• Assigned task: Please copy every line of the data in which the string "name" appears.

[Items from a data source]
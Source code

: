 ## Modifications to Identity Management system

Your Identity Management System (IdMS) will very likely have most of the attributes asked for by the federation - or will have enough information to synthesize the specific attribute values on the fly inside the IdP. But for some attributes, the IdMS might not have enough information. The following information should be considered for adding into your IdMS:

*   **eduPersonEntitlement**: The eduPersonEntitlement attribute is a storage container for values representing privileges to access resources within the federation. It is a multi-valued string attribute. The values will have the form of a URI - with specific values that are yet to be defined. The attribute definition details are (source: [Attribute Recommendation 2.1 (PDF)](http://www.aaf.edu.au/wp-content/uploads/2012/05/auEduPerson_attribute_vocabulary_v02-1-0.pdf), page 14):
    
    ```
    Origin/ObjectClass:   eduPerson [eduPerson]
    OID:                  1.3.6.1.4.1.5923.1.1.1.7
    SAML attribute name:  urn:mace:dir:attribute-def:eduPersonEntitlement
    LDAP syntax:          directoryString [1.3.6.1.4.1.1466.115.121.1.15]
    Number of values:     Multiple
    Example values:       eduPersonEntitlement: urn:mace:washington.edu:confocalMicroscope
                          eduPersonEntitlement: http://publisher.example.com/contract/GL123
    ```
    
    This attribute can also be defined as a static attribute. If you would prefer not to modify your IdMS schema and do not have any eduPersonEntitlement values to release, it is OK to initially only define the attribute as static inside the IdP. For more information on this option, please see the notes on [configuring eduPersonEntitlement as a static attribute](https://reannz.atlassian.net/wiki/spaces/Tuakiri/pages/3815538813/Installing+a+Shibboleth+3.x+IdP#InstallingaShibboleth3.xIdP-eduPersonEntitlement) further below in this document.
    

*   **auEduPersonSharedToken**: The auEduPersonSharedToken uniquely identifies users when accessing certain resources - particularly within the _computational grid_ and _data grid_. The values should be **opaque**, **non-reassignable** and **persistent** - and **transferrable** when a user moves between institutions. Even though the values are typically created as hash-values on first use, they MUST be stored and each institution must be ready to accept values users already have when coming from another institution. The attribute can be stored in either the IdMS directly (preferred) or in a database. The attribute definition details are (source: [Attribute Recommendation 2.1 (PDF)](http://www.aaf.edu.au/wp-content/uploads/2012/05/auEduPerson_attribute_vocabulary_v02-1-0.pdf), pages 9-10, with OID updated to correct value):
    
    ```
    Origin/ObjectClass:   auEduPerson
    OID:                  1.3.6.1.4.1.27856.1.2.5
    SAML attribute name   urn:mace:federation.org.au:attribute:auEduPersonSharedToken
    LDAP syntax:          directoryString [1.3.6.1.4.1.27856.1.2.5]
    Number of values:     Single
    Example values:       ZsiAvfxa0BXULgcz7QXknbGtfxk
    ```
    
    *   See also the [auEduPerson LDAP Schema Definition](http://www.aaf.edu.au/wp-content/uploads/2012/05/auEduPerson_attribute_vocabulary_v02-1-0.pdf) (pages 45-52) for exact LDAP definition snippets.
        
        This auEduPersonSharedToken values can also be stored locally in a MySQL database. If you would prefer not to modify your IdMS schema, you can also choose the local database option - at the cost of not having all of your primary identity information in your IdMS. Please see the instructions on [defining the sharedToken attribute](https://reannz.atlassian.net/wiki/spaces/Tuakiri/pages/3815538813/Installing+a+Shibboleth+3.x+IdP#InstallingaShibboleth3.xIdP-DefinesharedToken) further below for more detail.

• Expected answer:
    SAML attribute name:  urn:mace:dir:attribute-def:eduPersonEntitlement
    SAML attribute name   urn:mace:federation.org.au:attribute:auEduPersonSharedToken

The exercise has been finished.